И я весёлой грусти не таю.
Пускай напев чужой мне сердце вынет.
В людскую многоликую семью
Теперь другой и, знаю, лучший принят.
Да не страшится в мире ничего
И спит спокойно мягкими ночами.
Я стану только опытом его,
Лишь мудростью за хрупкими плечами…
Удивительно, перечитав стихи Анастасии вплоть до последней книжки «Miseria», вышедшей незадолго до её гибели, в 2003 году, я увидел духовное стояние автора в определённой метафизической точке, из которой трудно вернуться обратно, в то состояние блаженной юности, где ещё центростремительные силы выталкивают нас к Центру бытия.
Благодари за красоту,
За чудо вспыхнувшего лета…
Но дух, откинув полог света,
Глядит с улыбкой в пустоту.
Это отрывок из стихотворения, включённого во вторую книгу «Светильник» (1992). В той же книге есть и такая строчка:
Жизнь прожита и начата сначала.
Такое чувствование наступает после того, как душевная буря проходит, «мускулы души» отдохнув, приходят в покой, душа приобретает свою изначальную пасторальную прозрачность. Ощущение, что жизнь можно начать сначала, обнадёживает, но постепенно поэт понимает, что, раз оказавшись под действием центробежных сил на окраине бытия, трудно или невозможно вернуться в исходную точку для накопления любви — просто не хватает сил души, — и тогда поэт обнаруживает, что он гораздо ближе к смерти, чем к любви. Смерть в этом случае приобретает некие очертания — не всегда пугающие, иногда, напротив, эти очертания имеют обаяние тайны, уподобляются той двери, открываемой золотым ключиком, за которой ждёт возможное духовное преображение. В таком контексте и сама жизнь высвечивается новыми красками. Та невыразимая нежность к жизни, которой пронизаны многие стихи Анастасии Харитоновой, то пристальное вглядывание в, казалось бы, бедную обыденность, приподнимают любой предмет, на который она смотрит, — будь то ночная лампа, голубь на подоконнике, ветка сирени или книга («раскрытой книги на полу, / шурша, колышутся страницы») — до символа и торжества жизни, до магической тайны бытия.

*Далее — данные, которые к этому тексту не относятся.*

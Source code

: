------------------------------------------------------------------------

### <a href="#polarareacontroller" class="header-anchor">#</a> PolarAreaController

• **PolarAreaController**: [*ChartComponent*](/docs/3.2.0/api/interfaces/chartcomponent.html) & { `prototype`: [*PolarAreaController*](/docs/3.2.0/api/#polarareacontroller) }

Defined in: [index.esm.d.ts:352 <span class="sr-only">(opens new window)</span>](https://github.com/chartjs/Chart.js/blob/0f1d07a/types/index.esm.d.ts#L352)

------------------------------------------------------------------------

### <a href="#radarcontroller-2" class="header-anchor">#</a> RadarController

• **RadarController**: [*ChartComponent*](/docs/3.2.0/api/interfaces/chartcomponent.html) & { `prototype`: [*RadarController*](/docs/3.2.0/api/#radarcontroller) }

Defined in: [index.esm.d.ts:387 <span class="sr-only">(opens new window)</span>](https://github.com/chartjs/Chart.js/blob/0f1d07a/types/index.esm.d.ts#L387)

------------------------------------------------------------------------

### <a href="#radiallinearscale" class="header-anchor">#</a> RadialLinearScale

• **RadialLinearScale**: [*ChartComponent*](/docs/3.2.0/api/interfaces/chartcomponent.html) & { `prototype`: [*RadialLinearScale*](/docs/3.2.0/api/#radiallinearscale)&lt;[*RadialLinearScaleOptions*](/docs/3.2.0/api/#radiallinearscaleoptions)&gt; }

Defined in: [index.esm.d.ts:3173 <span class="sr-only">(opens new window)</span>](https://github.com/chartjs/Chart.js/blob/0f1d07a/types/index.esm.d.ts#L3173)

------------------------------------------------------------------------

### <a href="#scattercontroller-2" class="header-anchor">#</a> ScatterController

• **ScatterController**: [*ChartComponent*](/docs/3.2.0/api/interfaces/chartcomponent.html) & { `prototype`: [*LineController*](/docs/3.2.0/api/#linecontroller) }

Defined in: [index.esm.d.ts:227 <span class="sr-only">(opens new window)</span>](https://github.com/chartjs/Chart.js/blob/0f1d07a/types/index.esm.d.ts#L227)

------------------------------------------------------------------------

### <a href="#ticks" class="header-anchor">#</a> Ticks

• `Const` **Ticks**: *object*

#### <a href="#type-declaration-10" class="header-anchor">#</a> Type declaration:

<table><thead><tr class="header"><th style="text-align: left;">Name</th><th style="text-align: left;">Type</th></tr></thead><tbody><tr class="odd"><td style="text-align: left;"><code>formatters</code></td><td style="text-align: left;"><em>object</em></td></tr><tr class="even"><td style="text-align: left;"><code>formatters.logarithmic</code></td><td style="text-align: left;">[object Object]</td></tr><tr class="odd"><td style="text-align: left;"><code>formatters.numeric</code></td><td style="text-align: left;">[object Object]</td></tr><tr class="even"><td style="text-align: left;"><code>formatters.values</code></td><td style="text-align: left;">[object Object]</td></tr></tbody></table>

Внезапно налетев лучистым днём,
Холодный ливень чисто вымыл стёкла.
Трава сияет. Яблоня намокла
И светится серебряным огнём.
И вглядываясь в эту благодать,
Я поняла, что книги мне солгали:
Нет на земле ни смерти, ни печали,
И призрачной любви не надо ждать.
Любовь — она теперь передо мной
В тяжёлых каплях, шёпоте и блеске,
В дрожащей белоснежной занавеске,
В саду, тревожно дышащем весной.
Возможно, без этой нежности, но именно так всматривается младенец в окружающую его действительность, так трёхлетний ребёнок впивается взглядом в окружающий его мир. Такое любопытство ребёнка объясняется его недавним возникновением из ничего: это бывшее ничто теперь приобретает сознание и изумляется миру вокруг себя, который — ребёнок это ясно сознаёт — до него существовал. Точно так же, находясь у другой важной черты — не исхода из ничего, а входа в ничто — в смерть, — это исключительно эмпирическое состояние, — поэтесса проявляет такое же любопытство и изумление перед окружающим её миром, при этом её переполняет нежность к драгоценности, именуемой жизнью. Ведь в этой точке, находясь близко к смерти, ты выхватываешь главное, композицию всей жизни. Но долго пребывать здесь нельзя. Надо куда-то двигаться. Иначе возникают такие строки:
Тут нет надежд, поскольку всё сбылось.
Всё — для меня и спящей девы в камне.
Быть долго «спящей девой в камне» нельзя. Нельзя всю жизнь простоять у черты. Поэтому Анастасия Харитонова и погибла так классически рано: в 37 лет. Смерть протянула ей руку навстречу. Была ли это рука помощи — не знаю, не рискну судить…
3
Анастасия Харитонова очень любила Россию, у неё много стихов, посвящённых родине. В одном письме к своей близкой знакомой, тольяттинской поэтессе Елене Каревой, она пишет: «Для меня в поэте важно — создал ли он свою Россию». Анастасия очень переживала за всё происходящее в «своей России». Но меня всегда больше трогал лирический жар её души. Ведь в каждой книге Харитоновой есть удивительные стихи о любви. Удивительные своей одухотворённостью. И это, пожалуй, то, что я ценю в её поэзии особенно.
Какой-то дымной поволокой
Окутан яблоневый сад.
И долго, с нежностью глубокой
Мои глаза в твои глядят.
4
Да, с точки зрения обновления поэтического языка и форм стихосложения Анастасия Харитонова не сделала ничего нового, возможно. С точки зрения выбора тем — всё тоже в контексте русской поэтической традиции. В том числе это касается и античных мотивов. Разве что никто из русских поэтов (кроме, пожалуй, Пушкина с его «Подражанием Корану») не писал ещё циклы стихов с таким проникновением в мусульманскую культуру. (У Харитоновой есть прекрасный цикл стихов «Омар», посвящённый Омару Хайяму. Кстати, надо сказать, что Анастасия знала семь иностранных языков, свободно на них читала, в том числе на латыни.) В своих стихах она нередко использовала, например, глагольные рифмы, её концевые созвучия всегда точны, её рифмы имеют фоническое и метрическое значение в самом классическом его понимании. Но то содержание, которое она, как поэт, нам открыла, перевешивает по своей значимости и серьёзности все возможные формальные изыски, которые не дают никакой сердечной пищи.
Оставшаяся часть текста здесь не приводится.